His hand is on her shoulder. A rough hand with dark crimped hairs and short stubbed fingers. A slim neat scar runs the length of his knuckles. Her coat is green tweedy wool flecked with red. The colour of sphagnum moss after weeks of rain. Wool that looks soft and deep. Wool you’d like to lay your cheek on.  George Street is almost empty in that dark, eclipsed time between closing shops and beckoning bars. A group of tourists wearing pink disposable rain ponchos straggle a crooked line outside the Assembly Rooms on the other side of the street.

       ‘Excuse me,’ he says to her. She starts, her mouth opening. Her black umbrella swings down from above her head, caught by the wind and the sudden intrusion. ‘I need to tell you something,’ he says. She pulls away from him. Leaves his hand spare and loose in the air, his fingers dangling. She wields the umbrella, now a turbulent barrier between them.  ‘Don’t be afraid,’ he says. Her head twists from one side to the other above the umbrella. She’s searching the street.

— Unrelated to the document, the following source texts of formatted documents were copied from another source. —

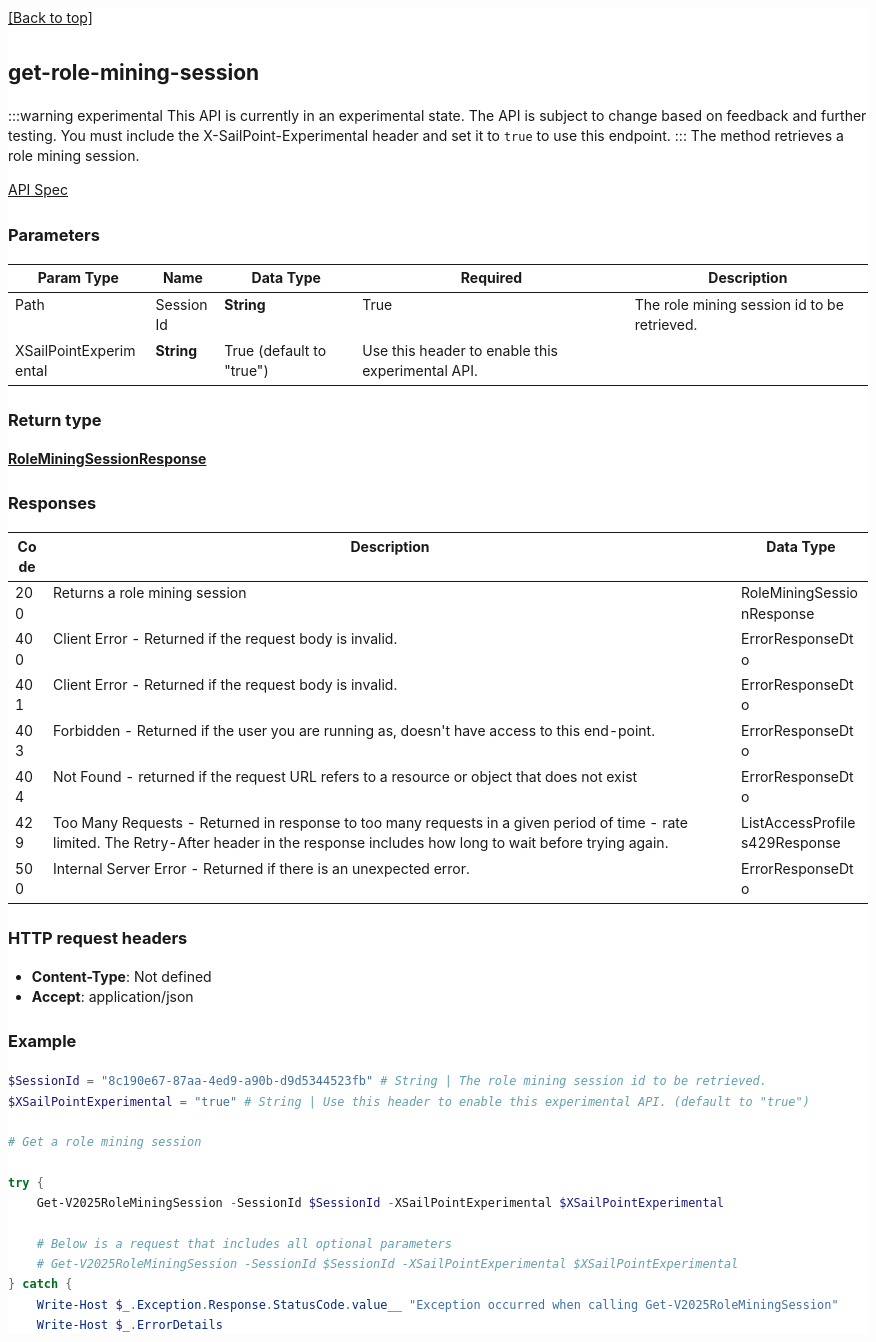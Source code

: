 [[Back to top]](#)

## get-role-mining-session

:::warning experimental This API is currently in an experimental state. The API is subject to change based on feedback and further testing. You must include the X-SailPoint-Experimental header and set it to `true` to use this endpoint. ::: The method retrieves a role mining session.

[API Spec](https://developer.sailpoint.com/docs/api/v2025/get-role-mining-session)

### Parameters

| Param Type | Name | Data Type | Required | Description |
| --- | --- | --- | --- | --- |
| Path | SessionId | **String** | True | The role mining session id to be retrieved. |
| XSailPointExperimental | **String** | True (default to "true") | Use this header to enable this experimental API. |

### Return type

[**RoleMiningSessionResponse**](../models/role-mining-session-response)

### Responses

| Code | Description | Data Type |
| --- | --- | --- |
| 200 | Returns a role mining session | RoleMiningSessionResponse |
| 400 | Client Error - Returned if the request body is invalid. | ErrorResponseDto |
| 401 | Client Error - Returned if the request body is invalid. | ErrorResponseDto |
| 403 | Forbidden - Returned if the user you are running as, doesn&#39;t have access to this end-point. | ErrorResponseDto |
| 404 | Not Found - returned if the request URL refers to a resource or object that does not exist | ErrorResponseDto |
| 429 | Too Many Requests - Returned in response to too many requests in a given period of time - rate limited. The Retry-After header in the response includes how long to wait before trying again. | ListAccessProfiles429Response |
| 500 | Internal Server Error - Returned if there is an unexpected error. | ErrorResponseDto |

### HTTP request headers

- **Content-Type**: Not defined
- **Accept**: application/json

### Example

```powershell
$SessionId = "8c190e67-87aa-4ed9-a90b-d9d5344523fb" # String | The role mining session id to be retrieved.
$XSailPointExperimental = "true" # String | Use this header to enable this experimental API. (default to "true")

# Get a role mining session

try {
    Get-V2025RoleMiningSession -SessionId $SessionId -XSailPointExperimental $XSailPointExperimental

    # Below is a request that includes all optional parameters
    # Get-V2025RoleMiningSession -SessionId $SessionId -XSailPointExperimental $XSailPointExperimental
} catch {
    Write-Host $_.Exception.Response.StatusCode.value__ "Exception occurred when calling Get-V2025RoleMiningSession"
    Write-Host $_.ErrorDetails
```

        She manoeuvres the umbrella back up above her head, pulls her large leather shoulder bag in close to her side and moves away from him. Checks the road for traffic. Left, right, left. She crosses, her steps a sharp staccato. She doesn’t look back. He follows her. He’s a good ten years younger than her. Perhaps thirty. Holed up in an olive green parka, the fur rimmed hood dropped over his face. The hems of his jeans are wide, wet and torn. Dirty cotton threads trail over his trainers. ‘You need to check your bag.’ He is calling after her with twisted vowels and smoke-tarred edges. He may be foreign.  Her pace quickens. Her thick red heels startle the gloom of the pavement. Rain spatters her calves, tracking up the pale tan of her tights.

         He stays a few paces back. ‘It was when you were putting up your umbrella outside the shoe shop.’ His voice is raised against the wind. She is almost running now, pulling the umbrella hard down over her head, pushing her legs through the thick pleats of her coat.  A young couple, arms wrapped around each other, splutter out of a bar a few doors ahead of her. She waves her free hand at them.

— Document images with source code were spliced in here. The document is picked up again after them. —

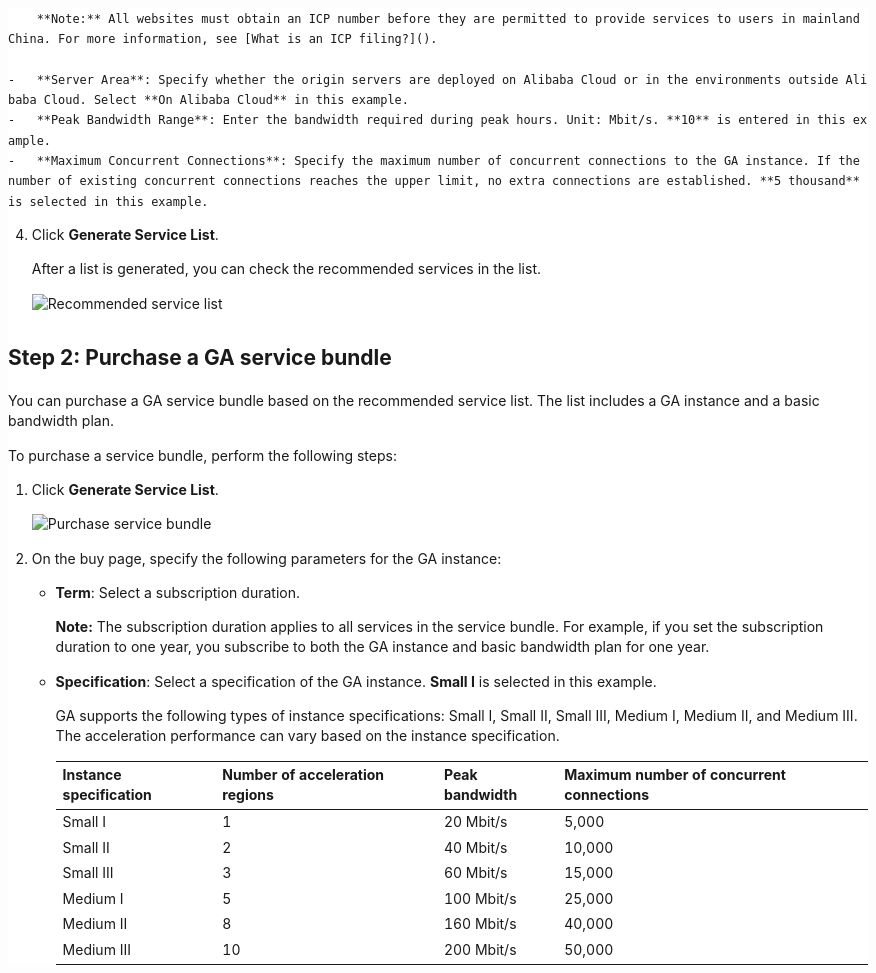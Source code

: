         **Note:** All websites must obtain an ICP number before they are permitted to provide services to users in mainland China. For more information, see [What is an ICP filing?]().

    -   **Server Area**: Specify whether the origin servers are deployed on Alibaba Cloud or in the environments outside Alibaba Cloud. Select **On Alibaba Cloud** in this example.
    -   **Peak Bandwidth Range**: Enter the bandwidth required during peak hours. Unit: Mbit/s. **10** is entered in this example.
    -   **Maximum Concurrent Connections**: Specify the maximum number of concurrent connections to the GA instance. If the number of existing concurrent connections reaches the upper limit, no extra connections are established. **5 thousand** is selected in this example.
4.  Click **Generate Service List**.

    After a list is generated, you can check the recommended services in the list.

    ![Recommended service list](https://static-aliyun-doc.oss-accelerate.aliyuncs.com/assets/img/en-US/6203177951/p134878.png)


## Step 2: Purchase a GA service bundle

You can purchase a GA service bundle based on the recommended service list. The list includes a GA instance and a basic bandwidth plan.

To purchase a service bundle, perform the following steps:

1.  Click **Generate Service List**.

    ![Purchase service bundle](https://static-aliyun-doc.oss-accelerate.aliyuncs.com/assets/img/en-US/7203177951/p134881.png)

2.  On the buy page, specify the following parameters for the GA instance:

    -   **Term**: Select a subscription duration.

        **Note:** The subscription duration applies to all services in the service bundle. For example, if you set the subscription duration to one year, you subscribe to both the GA instance and basic bandwidth plan for one year.

    -   **Specification**: Select a specification of the GA instance. **Small I** is selected in this example.

        GA supports the following types of instance specifications: Small I, Small II, Small III, Medium I, Medium II, and Medium III. The acceleration performance can vary based on the instance specification.

        |Instance specification|Number of acceleration regions|Peak bandwidth|Maximum number of concurrent connections|
        |----------------------|------------------------------|--------------|----------------------------------------|
        |Small I|1|20 Mbit/s|5,000|
        |Small II|2|40 Mbit/s|10,000|
        |Small III|3|60 Mbit/s|15,000|
        |Medium I|5|100 Mbit/s|25,000|
        |Medium II|8|160 Mbit/s|40,000|
        |Medium III|10|200 Mbit/s|50,000|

         ‘Wait,’ she calls. ‘Wait!’ They look at her, soft-mouthed with matching kohl-lined eyes. The boy hails the black cab that has slowed in front of the bar. The couple slide into the back seat and slam the door. As the cab moves past the woman, the girl’s face is pressed to the window. The girl smiles and waves. And then they are gone.

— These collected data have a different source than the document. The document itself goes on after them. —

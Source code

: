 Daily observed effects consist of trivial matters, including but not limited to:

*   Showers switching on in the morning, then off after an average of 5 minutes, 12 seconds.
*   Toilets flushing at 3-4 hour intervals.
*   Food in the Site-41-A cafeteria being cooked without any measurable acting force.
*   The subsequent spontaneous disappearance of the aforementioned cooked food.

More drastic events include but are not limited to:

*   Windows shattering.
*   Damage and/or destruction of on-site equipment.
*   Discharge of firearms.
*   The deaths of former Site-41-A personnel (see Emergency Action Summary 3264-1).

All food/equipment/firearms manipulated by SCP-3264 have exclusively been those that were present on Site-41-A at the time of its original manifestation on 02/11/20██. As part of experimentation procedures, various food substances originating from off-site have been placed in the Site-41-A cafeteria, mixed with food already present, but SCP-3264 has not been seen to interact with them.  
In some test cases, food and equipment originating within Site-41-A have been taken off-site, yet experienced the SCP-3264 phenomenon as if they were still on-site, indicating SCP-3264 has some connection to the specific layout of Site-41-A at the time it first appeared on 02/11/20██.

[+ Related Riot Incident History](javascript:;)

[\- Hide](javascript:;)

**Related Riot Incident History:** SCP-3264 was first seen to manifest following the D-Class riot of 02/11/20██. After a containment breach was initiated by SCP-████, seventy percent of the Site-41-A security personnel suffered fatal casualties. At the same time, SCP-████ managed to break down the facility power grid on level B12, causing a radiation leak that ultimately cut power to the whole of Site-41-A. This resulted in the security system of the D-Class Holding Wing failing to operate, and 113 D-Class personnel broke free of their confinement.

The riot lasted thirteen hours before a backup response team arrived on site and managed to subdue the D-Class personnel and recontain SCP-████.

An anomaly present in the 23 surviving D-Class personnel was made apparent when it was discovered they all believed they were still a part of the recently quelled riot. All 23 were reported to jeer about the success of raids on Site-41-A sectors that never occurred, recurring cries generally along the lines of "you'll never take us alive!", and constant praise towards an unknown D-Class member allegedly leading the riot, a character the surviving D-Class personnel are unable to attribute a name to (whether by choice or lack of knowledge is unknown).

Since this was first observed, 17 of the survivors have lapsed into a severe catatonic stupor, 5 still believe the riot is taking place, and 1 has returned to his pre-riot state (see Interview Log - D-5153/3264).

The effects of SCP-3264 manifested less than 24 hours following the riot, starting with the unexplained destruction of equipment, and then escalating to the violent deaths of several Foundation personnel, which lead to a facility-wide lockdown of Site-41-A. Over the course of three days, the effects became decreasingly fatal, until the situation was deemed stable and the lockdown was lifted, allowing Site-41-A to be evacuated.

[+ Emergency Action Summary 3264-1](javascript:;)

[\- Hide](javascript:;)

        The man catches up with the woman. Pulls his hood down. Holds his hands out, his palms open, catching the rain. ‘I just want to tell you what I saw,’ he says. The umbrella tumbles from her hand. She pulls her bag across her front, shields it with both hands. The man and the woman both look at the bag. The open zip. ‘Get away from me,’ she says, ‘or I’ll call the police.’ The man drops his hands to his sides. ‘I was just trying to help you,’ he says. The woman’s eyes narrow. Her lips thin. She may be about to spit. ‘Help me?’ she says. ‘A man like you?’ He shakes his head, opens his mouth and shuts it. He looks at her wet red shoes. The spots of muck on her legs. He pulls his hood back over his head and turns his back on her. ‘You’re not even from here,’ she says. His shoulders slump. He stands still for a moment, working his fingers, then walks back towards the way they came.